WORK INSTRUCTIONS: The lines from the one containing "<tr><td>item[10].productOrService.coding[0].code</td><td>" through the end of the entries are what to output; reproduce them exactly and add nothing.

TASK DATA:
================================
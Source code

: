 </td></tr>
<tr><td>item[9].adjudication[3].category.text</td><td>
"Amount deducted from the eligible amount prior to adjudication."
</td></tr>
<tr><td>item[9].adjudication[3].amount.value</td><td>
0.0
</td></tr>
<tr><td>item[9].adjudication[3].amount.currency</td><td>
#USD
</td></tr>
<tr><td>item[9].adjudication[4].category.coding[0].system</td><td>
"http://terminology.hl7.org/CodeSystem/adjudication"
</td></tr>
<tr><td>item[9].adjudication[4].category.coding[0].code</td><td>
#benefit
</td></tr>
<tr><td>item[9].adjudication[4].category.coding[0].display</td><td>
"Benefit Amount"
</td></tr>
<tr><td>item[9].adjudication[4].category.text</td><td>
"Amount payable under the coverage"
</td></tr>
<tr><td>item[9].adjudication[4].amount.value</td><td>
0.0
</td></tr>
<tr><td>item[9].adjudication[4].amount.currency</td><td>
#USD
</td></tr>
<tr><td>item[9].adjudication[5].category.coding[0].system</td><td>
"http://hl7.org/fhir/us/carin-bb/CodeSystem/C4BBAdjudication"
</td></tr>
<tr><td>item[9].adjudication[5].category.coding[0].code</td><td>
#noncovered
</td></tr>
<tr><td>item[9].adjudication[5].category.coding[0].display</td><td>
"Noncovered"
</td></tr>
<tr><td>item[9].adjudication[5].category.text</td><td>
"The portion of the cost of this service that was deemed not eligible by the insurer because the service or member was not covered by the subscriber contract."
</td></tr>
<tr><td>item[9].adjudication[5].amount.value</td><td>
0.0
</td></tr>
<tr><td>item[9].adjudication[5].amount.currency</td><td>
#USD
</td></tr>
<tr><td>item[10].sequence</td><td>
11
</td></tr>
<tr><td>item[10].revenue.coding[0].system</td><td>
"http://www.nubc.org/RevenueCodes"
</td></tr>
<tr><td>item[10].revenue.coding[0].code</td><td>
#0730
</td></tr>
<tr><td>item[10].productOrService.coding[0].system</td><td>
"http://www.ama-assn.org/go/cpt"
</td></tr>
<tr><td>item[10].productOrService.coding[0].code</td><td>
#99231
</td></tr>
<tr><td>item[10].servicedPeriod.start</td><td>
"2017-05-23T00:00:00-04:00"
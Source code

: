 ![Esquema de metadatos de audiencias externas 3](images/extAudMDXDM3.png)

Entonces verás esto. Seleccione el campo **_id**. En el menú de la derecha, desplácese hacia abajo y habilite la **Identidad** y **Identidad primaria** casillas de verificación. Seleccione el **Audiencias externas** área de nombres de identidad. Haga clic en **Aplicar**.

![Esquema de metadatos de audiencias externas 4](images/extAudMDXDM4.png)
================================
PROBLEM SOLUTION:
<tr><td>item[10].productOrService.coding[0].code</td><td>
#99231
</td></tr>
<tr><td>item[10].servicedPeriod.start</td><td>
"2017-05-23T00:00:00-04:00"
Source code

: ![Esquema de metadatos de audiencias externas 3](images/extAudMDXDM3.png)

Entonces verás esto. Seleccione el campo **_id**. En el menú de la derecha, desplácese hacia abajo y habilite la **Identidad** y **Identidad primaria** casillas de verificación. Seleccione el **Audiencias externas** área de nombres de identidad. Haga clic en **Aplicar**.

![Esquema de metadatos de audiencias externas 4](images/extAudMDXDM4.png)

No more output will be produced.